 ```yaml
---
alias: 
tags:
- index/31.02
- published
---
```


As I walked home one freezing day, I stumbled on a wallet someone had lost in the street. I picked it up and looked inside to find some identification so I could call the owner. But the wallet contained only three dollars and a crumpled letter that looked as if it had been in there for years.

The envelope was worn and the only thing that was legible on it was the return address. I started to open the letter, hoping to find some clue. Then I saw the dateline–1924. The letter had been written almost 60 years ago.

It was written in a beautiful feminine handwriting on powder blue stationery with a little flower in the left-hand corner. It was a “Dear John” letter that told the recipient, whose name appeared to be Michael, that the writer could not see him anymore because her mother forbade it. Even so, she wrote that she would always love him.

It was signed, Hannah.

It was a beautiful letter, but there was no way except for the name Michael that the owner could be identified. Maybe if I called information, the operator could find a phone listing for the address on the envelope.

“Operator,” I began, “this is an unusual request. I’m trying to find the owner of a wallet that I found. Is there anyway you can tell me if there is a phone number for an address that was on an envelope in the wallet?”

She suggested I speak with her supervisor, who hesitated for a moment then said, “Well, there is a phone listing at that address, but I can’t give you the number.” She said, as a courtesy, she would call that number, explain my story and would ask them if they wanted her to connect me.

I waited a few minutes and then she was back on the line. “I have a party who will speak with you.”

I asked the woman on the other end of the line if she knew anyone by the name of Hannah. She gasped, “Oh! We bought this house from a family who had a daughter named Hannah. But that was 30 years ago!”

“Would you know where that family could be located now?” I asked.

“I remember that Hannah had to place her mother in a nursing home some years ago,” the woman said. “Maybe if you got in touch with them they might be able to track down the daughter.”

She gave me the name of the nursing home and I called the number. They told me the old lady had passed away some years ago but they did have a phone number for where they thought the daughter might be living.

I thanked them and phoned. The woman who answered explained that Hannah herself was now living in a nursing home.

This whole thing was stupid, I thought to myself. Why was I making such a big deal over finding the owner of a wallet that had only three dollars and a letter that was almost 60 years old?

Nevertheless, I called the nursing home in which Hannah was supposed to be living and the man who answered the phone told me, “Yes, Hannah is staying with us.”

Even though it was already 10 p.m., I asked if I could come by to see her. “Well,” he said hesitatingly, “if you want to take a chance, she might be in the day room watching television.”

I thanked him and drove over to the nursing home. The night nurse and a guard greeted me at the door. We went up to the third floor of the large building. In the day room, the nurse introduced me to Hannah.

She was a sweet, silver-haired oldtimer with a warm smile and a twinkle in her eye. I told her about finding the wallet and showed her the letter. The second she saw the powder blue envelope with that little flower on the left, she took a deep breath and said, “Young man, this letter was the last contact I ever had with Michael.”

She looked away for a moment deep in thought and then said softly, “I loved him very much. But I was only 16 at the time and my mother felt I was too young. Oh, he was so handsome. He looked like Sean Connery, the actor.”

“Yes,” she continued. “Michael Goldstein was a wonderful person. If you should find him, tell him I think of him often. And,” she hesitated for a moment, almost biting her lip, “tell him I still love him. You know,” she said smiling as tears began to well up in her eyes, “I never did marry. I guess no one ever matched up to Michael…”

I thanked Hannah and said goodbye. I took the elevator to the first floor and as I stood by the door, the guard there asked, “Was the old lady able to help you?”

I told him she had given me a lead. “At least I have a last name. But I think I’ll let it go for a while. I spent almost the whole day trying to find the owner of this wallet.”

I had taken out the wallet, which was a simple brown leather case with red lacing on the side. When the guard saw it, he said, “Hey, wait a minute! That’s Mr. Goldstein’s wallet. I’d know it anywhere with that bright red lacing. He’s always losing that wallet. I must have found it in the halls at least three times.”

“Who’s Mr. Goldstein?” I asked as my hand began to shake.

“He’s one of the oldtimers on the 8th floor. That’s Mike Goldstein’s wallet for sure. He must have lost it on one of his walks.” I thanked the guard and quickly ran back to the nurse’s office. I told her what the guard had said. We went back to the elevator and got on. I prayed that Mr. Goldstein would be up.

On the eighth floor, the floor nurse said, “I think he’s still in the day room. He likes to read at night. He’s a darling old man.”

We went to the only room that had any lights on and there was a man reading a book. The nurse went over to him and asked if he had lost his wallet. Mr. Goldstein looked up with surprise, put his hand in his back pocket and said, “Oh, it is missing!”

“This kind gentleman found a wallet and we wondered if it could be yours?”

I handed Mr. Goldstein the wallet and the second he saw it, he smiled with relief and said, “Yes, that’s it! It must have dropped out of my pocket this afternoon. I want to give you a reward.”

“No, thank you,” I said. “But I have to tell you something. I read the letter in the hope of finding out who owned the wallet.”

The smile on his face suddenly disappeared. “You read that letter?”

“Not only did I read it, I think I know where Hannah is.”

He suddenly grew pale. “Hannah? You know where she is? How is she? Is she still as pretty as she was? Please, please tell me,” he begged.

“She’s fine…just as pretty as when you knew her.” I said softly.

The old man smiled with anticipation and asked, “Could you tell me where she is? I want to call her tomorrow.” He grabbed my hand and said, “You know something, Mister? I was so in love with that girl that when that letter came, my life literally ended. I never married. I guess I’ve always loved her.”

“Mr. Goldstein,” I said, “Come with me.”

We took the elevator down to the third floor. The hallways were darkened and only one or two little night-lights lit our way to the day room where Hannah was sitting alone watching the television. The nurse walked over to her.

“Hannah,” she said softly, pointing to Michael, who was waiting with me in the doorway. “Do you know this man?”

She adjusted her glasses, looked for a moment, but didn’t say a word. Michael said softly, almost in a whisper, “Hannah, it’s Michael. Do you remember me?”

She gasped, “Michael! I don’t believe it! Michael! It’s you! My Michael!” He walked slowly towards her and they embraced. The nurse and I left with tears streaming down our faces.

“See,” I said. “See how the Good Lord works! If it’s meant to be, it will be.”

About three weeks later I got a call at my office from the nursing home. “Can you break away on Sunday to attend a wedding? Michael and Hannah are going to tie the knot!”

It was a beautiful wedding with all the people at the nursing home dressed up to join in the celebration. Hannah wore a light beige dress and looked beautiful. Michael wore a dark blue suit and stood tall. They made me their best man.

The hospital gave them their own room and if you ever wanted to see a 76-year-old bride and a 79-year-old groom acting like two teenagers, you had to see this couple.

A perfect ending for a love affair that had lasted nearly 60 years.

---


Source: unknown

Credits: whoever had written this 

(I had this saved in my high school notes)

To do: An exact repeat of all the entries above is required.

Response to this task:
 ```yaml
---
alias: 
tags:
- index/31.02
- published
---
```


As I walked home one freezing day, I stumbled on a wallet someone had lost in the street. I picked it up and looked inside to find some identification so I could call the owner. But the wallet contained only three dollars and a crumpled letter that looked as if it had been in there for years.

The envelope was worn and the only thing that was legible on it was the return address. I started to open the letter, hoping to find some clue. Then I saw the dateline–1924. The letter had been written almost 60 years ago.

It was written in a beautiful feminine handwriting on powder blue stationery with a little flower in the left-hand corner. It was a “Dear John” letter that told the recipient, whose name appeared to be Michael, that the writer could not see him anymore because her mother forbade it. Even so, she wrote that she would always love him.

It was signed, Hannah.

It was a beautiful letter, but there was no way except for the name Michael that the owner could be identified. Maybe if I called information, the operator could find a phone listing for the address on the envelope.

“Operator,” I began, “this is an unusual request. I’m trying to find the owner of a wallet that I found. Is there anyway you can tell me if there is a phone number for an address that was on an envelope in the wallet?”

She suggested I speak with her supervisor, who hesitated for a moment then said, “Well, there is a phone listing at that address, but I can’t give you the number.” She said, as a courtesy, she would call that number, explain my story and would ask them if they wanted her to connect me.

I waited a few minutes and then she was back on the line. “I have a party who will speak with you.”

I asked the woman on the other end of the line if she knew anyone by the name of Hannah. She gasped, “Oh! We bought this house from a family who had a daughter named Hannah. But that was 30 years ago!”

“Would you know where that family could be located now?” I asked.

“I remember that Hannah had to place her mother in a nursing home some years ago,” the woman said. “Maybe if you got in touch with them they might be able to track down the daughter.”

She gave me the name of the nursing home and I called the number. They told me the old lady had passed away some years ago but they did have a phone number for where they thought the daughter might be living.

I thanked them and phoned. The woman who answered explained that Hannah herself was now living in a nursing home.

This whole thing was stupid, I thought to myself. Why was I making such a big deal over finding the owner of a wallet that had only three dollars and a letter that was almost 60 years old?

Nevertheless, I called the nursing home in which Hannah was supposed to be living and the man who answered the phone told me, “Yes, Hannah is staying with us.”

Even though it was already 10 p.m., I asked if I could come by to see her. “Well,” he said hesitatingly, “if you want to take a chance, she might be in the day room watching television.”

I thanked him and drove over to the nursing home. The night nurse and a guard greeted me at the door. We went up to the third floor of the large building. In the day room, the nurse introduced me to Hannah.

She was a sweet, silver-haired oldtimer with a warm smile and a twinkle in her eye. I told her about finding the wallet and showed her the letter. The second she saw the powder blue envelope with that little flower on the left, she took a deep breath and said, “Young man, this letter was the last contact I ever had with Michael.”

She looked away for a moment deep in thought and then said softly, “I loved him very much. But I was only 16 at the time and my mother felt I was too young. Oh, he was so handsome. He looked like Sean Connery, the actor.”

“Yes,” she continued. “Michael Goldstein was a wonderful person. If you should find him, tell him I think of him often. And,” she hesitated for a moment, almost biting her lip, “tell him I still love him. You know,” she said smiling as tears began to well up in her eyes, “I never did marry. I guess no one ever matched up to Michael…”

I thanked Hannah and said goodbye. I took the elevator to the first floor and as I stood by the door, the guard there asked, “Was the old lady able to help you?”

I told him she had given me a lead. “At least I have a last name. But I think I’ll let it go for a while. I spent almost the whole day trying to find the owner of this wallet.”

I had taken out the wallet, which was a simple brown leather case with red lacing on the side. When the guard saw it, he said, “Hey, wait a minute! That’s Mr. Goldstein’s wallet. I’d know it anywhere with that bright red lacing. He’s always losing that wallet. I must have found it in the halls at least three times.”

“Who’s Mr. Goldstein?” I asked as my hand began to shake.

“He’s one of the oldtimers on the 8th floor. That’s Mike Goldstein’s wallet for sure. He must have lost it on one of his walks.” I thanked the guard and quickly ran back to the nurse’s office. I told her what the guard had said. We went back to the elevator and got on. I prayed that Mr. Goldstein would be up.

On the eighth floor, the floor nurse said, “I think he’s still in the day room. He likes to read at night. He’s a darling old man.”

We went to the only room that had any lights on and there was a man reading a book. The nurse went over to him and asked if he had lost his wallet. Mr. Goldstein looked up with surprise, put his hand in his back pocket and said, “Oh, it is missing!”

“This kind gentleman found a wallet and we wondered if it could be yours?”

I handed Mr. Goldstein the wallet and the second he saw it, he smiled with relief and said, “Yes, that’s it! It must have dropped out of my pocket this afternoon. I want to give you a reward.”

“No, thank you,” I said. “But I have to tell you something. I read the letter in the hope of finding out who owned the wallet.”

The smile on his face suddenly disappeared. “You read that letter?”

“Not only did I read it, I think I know where Hannah is.”

He suddenly grew pale. “Hannah? You know where she is? How is she? Is she still as pretty as she was? Please, please tell me,” he begged.

“She’s fine…just as pretty as when you knew her.” I said softly.

The old man smiled with anticipation and asked, “Could you tell me where she is? I want to call her tomorrow.” He grabbed my hand and said, “You know something, Mister? I was so in love with that girl that when that letter came, my life literally ended. I never married. I guess I’ve always loved her.”

“Mr. Goldstein,” I said, “Come with me.”

We took the elevator down to the third floor. The hallways were darkened and only one or two little night-lights lit our way to the day room where Hannah was sitting alone watching the television. The nurse walked over to her.

“Hannah,” she said softly, pointing to Michael, who was waiting with me in the doorway. “Do you know this man?”

She adjusted her glasses, looked for a moment, but didn’t say a word. Michael said softly, almost in a whisper, “Hannah, it’s Michael. Do you remember me?”

She gasped, “Michael! I don’t believe it! Michael! It’s you! My Michael!” He walked slowly towards her and they embraced. The nurse and I left with tears streaming down our faces.

“See,” I said. “See how the Good Lord works! If it’s meant to be, it will be.”

About three weeks later I got a call at my office from the nursing home. “Can you break away on Sunday to attend a wedding? Michael and Hannah are going to tie the knot!”

It was a beautiful wedding with all the people at the nursing home dressed up to join in the celebration. Hannah wore a light beige dress and looked beautiful. Michael wore a dark blue suit and stood tall. They made me their best man.

The hospital gave them their own room and if you ever wanted to see a 76-year-old bride and a 79-year-old groom acting like two teenagers, you had to see this couple.

A perfect ending for a love affair that had lasted nearly 60 years.

---


Source: unknown

Credits: whoever had written this 

(I had this saved in my high school notes)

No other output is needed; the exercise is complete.